● WORK INSTRUCTION: Copy out exactly the stretch of the listing below that begins at the line containing "- ([Location 382](ht" and ends at the line containing "- If an object", and copy nothing outside it.

======== GIVEN INFORMATION

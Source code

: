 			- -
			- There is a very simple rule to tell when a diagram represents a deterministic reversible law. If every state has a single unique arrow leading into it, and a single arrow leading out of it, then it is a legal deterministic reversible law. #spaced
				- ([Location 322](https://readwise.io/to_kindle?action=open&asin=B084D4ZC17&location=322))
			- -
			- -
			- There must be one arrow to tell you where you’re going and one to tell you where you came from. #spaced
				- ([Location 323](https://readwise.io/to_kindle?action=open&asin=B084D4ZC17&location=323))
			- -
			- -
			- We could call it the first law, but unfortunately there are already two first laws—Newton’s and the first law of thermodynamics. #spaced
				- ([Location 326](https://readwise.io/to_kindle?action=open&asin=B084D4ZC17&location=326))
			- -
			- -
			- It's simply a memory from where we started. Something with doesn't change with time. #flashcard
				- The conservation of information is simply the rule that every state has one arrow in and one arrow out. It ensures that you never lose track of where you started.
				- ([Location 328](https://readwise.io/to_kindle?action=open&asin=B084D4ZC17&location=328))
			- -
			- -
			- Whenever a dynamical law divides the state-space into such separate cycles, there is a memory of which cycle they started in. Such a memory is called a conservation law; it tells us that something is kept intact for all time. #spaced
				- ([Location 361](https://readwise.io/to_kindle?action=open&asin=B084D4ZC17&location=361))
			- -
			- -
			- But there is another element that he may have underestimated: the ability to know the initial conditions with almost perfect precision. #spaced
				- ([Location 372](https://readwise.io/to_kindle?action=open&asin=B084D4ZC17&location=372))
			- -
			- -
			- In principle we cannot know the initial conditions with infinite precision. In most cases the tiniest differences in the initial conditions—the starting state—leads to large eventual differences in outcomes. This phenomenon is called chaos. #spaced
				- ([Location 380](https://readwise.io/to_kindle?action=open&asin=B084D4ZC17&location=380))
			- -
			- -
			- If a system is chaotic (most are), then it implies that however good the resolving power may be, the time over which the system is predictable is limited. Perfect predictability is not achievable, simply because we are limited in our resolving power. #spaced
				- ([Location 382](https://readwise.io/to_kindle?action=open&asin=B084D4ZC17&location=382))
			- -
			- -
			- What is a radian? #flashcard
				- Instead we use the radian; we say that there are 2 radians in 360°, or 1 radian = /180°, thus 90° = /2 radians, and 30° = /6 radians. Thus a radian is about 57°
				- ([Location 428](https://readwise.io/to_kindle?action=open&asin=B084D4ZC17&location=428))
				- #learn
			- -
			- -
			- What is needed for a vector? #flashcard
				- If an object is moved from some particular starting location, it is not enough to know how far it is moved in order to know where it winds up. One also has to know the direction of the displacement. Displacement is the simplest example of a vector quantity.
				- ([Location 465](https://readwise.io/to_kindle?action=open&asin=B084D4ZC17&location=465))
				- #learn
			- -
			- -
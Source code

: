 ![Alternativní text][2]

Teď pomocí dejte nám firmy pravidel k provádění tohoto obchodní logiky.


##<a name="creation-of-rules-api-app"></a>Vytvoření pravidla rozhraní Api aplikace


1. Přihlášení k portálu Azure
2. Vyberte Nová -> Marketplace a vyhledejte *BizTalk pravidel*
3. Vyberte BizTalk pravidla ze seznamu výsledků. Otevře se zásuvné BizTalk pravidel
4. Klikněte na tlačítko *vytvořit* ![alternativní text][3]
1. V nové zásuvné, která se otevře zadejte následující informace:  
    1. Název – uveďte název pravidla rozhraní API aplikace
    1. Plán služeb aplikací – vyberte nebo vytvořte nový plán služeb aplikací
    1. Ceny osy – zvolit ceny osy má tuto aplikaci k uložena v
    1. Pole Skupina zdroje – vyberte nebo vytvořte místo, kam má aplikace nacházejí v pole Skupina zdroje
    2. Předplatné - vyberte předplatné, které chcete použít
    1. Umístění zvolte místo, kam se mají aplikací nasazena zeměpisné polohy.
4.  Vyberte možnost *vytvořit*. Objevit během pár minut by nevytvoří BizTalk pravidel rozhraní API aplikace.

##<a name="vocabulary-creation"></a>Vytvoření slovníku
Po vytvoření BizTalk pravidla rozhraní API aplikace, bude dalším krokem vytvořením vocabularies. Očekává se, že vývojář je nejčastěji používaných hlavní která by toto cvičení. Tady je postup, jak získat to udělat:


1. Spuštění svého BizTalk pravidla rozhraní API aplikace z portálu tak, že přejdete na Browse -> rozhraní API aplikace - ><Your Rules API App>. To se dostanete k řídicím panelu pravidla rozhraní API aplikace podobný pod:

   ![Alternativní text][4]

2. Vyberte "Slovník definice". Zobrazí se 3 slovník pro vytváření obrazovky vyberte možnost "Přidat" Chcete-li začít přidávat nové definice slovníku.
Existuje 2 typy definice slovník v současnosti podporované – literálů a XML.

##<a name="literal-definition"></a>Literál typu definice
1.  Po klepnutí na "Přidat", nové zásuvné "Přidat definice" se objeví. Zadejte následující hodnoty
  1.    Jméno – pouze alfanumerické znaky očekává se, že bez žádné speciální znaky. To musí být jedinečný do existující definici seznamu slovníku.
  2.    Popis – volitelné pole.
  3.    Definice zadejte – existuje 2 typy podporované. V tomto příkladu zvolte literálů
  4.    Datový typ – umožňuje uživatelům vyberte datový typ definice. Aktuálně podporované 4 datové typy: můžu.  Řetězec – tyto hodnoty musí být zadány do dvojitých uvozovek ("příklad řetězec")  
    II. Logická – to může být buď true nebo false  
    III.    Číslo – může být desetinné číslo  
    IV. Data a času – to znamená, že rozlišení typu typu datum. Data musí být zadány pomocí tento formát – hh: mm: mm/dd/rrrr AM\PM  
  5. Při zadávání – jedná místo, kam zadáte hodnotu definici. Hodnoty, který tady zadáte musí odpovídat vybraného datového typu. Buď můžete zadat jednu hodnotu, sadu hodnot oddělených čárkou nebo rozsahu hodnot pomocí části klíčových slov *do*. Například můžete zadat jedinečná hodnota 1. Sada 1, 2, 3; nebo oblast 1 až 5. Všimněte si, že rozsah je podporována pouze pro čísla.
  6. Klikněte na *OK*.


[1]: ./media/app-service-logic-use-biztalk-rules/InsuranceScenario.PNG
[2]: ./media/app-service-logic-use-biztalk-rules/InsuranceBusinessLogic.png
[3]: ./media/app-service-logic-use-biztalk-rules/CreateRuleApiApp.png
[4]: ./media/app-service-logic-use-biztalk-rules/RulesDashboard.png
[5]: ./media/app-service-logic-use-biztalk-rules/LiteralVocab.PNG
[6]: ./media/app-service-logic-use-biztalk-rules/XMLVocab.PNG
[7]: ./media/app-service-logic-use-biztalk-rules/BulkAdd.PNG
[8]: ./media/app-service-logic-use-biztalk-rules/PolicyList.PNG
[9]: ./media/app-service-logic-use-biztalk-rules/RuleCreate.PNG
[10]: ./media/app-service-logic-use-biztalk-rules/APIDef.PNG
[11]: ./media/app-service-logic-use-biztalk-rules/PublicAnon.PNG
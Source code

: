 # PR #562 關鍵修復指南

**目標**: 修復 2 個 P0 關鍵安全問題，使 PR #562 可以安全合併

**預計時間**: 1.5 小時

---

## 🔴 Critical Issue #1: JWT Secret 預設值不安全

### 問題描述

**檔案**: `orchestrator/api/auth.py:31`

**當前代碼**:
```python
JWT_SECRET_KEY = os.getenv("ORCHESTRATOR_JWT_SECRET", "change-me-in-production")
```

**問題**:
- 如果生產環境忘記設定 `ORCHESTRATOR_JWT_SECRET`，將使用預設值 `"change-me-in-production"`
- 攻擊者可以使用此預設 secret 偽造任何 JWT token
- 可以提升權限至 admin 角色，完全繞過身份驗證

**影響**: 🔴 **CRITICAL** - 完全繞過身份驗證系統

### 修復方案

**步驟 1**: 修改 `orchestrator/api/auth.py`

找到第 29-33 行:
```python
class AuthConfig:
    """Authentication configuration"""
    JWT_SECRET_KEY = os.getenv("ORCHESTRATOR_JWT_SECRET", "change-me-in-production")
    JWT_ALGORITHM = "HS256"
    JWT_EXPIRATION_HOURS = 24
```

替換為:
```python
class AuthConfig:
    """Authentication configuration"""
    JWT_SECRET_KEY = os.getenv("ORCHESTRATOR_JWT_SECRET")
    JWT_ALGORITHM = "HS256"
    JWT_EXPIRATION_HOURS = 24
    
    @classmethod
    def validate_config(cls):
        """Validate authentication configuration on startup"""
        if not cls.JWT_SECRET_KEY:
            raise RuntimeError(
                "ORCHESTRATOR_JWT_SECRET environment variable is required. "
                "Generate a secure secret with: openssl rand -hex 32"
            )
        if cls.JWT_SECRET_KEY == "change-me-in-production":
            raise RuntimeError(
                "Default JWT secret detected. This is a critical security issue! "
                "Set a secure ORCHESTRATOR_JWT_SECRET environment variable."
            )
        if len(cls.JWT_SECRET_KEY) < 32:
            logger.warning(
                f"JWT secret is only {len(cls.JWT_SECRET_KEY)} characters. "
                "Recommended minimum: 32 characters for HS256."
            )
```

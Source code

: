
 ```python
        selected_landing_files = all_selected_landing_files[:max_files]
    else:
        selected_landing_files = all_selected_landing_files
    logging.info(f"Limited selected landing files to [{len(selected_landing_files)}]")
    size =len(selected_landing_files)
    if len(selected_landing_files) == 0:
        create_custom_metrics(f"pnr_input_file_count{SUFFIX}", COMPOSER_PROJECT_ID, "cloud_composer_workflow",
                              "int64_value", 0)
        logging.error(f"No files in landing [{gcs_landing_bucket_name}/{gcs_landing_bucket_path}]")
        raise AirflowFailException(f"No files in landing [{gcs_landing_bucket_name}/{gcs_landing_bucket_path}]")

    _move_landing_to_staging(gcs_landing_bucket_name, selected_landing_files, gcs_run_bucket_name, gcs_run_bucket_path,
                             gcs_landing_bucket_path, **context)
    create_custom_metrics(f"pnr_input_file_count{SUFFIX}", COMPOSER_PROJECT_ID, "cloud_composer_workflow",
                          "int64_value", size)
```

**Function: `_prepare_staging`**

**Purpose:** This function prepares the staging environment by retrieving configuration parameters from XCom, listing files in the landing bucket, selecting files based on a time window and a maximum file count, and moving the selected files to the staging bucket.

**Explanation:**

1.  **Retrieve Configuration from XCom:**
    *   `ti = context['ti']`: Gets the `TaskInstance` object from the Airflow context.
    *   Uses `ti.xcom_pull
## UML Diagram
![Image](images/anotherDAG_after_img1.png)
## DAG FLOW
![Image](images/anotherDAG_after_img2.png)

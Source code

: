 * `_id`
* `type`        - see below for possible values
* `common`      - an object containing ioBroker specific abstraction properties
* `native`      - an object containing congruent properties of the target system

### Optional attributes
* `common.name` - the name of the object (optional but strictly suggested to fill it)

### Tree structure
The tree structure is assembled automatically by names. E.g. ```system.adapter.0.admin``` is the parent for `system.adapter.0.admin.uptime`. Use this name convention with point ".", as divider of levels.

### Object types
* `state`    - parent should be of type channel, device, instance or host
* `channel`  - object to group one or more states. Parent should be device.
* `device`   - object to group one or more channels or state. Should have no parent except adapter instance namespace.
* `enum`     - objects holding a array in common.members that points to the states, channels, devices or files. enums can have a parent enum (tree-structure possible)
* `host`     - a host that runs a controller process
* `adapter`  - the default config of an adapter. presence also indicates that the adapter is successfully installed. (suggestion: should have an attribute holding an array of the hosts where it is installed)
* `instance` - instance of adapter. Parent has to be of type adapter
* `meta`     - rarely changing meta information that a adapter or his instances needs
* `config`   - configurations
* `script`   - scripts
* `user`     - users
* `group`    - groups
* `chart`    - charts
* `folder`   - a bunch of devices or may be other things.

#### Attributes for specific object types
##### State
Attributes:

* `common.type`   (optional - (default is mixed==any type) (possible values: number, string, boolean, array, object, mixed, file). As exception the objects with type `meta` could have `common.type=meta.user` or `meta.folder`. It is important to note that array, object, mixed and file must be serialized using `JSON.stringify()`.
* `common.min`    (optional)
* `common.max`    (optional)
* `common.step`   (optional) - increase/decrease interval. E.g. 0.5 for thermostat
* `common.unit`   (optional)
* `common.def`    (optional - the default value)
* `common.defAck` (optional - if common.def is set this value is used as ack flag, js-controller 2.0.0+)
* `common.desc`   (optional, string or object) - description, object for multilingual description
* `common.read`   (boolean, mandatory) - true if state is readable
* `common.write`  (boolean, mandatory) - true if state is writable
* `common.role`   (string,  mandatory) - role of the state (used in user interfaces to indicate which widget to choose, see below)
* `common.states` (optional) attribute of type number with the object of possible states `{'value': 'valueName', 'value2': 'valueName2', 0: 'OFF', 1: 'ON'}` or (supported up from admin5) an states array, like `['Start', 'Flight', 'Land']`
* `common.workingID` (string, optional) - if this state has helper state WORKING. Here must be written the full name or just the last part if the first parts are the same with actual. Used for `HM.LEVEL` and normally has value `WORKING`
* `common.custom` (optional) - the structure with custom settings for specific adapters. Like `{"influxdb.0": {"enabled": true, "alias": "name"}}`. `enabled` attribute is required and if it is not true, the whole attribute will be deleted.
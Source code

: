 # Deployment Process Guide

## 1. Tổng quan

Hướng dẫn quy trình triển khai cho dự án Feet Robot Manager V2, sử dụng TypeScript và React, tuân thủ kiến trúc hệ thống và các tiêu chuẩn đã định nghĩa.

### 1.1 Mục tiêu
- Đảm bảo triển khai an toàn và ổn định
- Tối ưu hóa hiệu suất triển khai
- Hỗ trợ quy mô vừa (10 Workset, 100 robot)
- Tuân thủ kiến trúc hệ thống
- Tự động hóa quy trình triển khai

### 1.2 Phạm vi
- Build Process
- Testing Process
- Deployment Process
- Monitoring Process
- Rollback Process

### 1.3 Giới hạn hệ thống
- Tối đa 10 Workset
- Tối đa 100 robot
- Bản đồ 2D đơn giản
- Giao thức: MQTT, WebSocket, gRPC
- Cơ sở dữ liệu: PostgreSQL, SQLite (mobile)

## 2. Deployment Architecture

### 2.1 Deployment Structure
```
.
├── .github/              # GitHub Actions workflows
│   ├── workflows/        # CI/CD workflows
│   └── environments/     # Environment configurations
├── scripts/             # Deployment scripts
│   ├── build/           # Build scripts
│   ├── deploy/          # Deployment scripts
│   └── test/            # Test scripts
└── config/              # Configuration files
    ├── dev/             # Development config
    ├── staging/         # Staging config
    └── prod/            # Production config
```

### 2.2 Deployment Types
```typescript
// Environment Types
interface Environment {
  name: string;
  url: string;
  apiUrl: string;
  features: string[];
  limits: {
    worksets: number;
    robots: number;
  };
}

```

================

● TASK RESPONSE:
				- ([Location 382](https://readwise.io/to_kindle?action=open&asin=B084D4ZC17&location=382))
			- -
			- -
			- What is a radian? #flashcard
				- Instead we use the radian; we say that there are 2 radians in 360°, or 1 radian = /180°, thus 90° = /2 radians, and 30° = /6 radians. Thus a radian is about 57°
				- ([Location 428](https://readwise.io/to_kindle?action=open&asin=B084D4ZC17&location=428))
				- #learn
			- -
			- -
			- What is needed for a vector? #flashcard
				- If an object is moved from some particular starting location, it is not enough to know how far it is moved in order to know where it winds up. One also has to know the direction of the displacement. Displacement is the simplest example of a vector quantity.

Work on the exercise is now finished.